#### TASK OBJECTIVE:
In the records that follow, the lines from the one containing "the notoriety." to the one containing "More info at", inclusive, are to be given again exactly.

┌────────

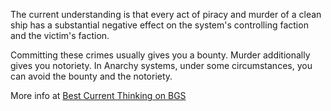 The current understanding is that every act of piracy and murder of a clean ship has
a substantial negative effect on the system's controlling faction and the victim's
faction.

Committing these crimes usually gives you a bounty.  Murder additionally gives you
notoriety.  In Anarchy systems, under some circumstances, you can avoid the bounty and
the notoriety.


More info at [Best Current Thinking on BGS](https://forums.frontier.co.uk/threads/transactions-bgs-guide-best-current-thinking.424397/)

└────────
┌────────

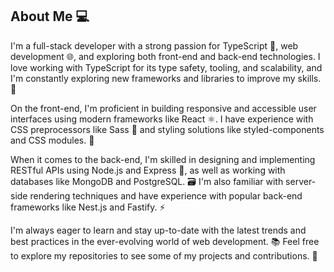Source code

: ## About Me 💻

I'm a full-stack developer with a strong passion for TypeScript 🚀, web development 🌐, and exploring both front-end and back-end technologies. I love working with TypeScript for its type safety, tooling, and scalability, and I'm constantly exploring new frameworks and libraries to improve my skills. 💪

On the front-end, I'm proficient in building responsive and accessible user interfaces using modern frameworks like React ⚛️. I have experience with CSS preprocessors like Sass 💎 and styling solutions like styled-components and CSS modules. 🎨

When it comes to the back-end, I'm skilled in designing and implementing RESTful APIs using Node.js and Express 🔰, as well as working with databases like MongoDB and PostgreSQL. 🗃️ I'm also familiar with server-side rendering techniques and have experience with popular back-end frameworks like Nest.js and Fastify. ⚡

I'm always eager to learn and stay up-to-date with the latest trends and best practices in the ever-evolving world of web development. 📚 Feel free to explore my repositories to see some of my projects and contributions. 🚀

└────────

#### SOLVED PROBLEM:
the notoriety.


More info at [Best Current Thinking on BGS](https://forums.frontier.co.uk/threads/transactions-bgs-guide-best-current-thinking.424397/)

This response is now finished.